Outra organização com uma história de vida são as Amigas do Peito, um grupo de mães voluntárias cariocas, que, desde 1980, dá ajuda pelo telefone - o Disk-Amamentação, (21) 2285-7779 - a mães que estejam com dificuldades - que vão desde a depressão pós-parto, até as relações conjugais e familiares durante o período de amamentação. Além disso, dão dicas de como congelar o leite para mães que trabalham.

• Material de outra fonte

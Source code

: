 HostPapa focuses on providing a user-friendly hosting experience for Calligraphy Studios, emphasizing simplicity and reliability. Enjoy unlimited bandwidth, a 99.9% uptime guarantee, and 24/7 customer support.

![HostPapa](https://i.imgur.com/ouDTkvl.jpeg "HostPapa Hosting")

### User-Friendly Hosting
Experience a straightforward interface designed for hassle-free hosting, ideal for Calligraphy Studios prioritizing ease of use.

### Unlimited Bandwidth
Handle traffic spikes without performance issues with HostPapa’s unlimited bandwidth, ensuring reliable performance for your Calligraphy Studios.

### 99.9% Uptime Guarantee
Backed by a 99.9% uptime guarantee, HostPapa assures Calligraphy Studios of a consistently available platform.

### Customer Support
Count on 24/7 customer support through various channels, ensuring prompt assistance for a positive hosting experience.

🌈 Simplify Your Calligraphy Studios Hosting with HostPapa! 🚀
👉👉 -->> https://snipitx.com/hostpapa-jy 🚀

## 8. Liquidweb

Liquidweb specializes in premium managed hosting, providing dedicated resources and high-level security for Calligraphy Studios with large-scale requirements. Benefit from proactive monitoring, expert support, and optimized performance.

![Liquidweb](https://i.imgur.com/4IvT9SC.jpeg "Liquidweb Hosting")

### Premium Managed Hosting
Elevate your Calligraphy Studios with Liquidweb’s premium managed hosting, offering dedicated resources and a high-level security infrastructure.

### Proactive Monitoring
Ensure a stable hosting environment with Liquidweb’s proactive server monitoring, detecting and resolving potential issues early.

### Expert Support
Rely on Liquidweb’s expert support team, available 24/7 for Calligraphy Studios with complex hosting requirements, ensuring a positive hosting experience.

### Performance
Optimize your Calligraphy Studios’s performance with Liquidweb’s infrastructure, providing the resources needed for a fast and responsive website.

Maria Lúcia Futuro, uma das coordenadoras, conta que as Amigas do Peito recebem ligações de toda a América Latina e até de Tóquio.
- A essência do nosso trabalho é a ajuda mútua, a gente é comadre e ajuda com a experiência do que cada uma viveu, a experiência de mulher. Este apoio muitas vezes é mais eficiente do que a ajuda do médico, que vai lá e dá um calmante. Mas quem é que segura o dia-a-dia? – pergunta Maria Lúcia.
O diretor-presidente do Cedaps (Centro de Promoção da Saúde), Daniel Becker, acha válida a inciativa das Amigas, mas lamenta que a maior parte dos grupos de ajuda às mães não atendam às comunidades carentes, e acha que tem que haver alguma iniciativa governamental para que os diversos programas dialoguem entre si. "É através dos Agentes Comunitários e do Programa de Saúde da Família que a amamentação tem que se popularizar. Se os Bancos de Leite dialogarem com Programa de Saúde da Família, já é um começo".
Segundo João Aprígio, diretor da rede de bancos de leite criada pela Fiocruz, apesar de o país ser uma referência mundial, se ainda há uma dificuldade no Brasil, ela é cultural. "Não adianta imaginar que é um problema exclusivo de saúde pública. É uma questão de cidadania, de responsabilidade de todos os segmentos".
- O primeiro direito de um cidadão brasileiro é o direito de mamar no peito da mãe – declara.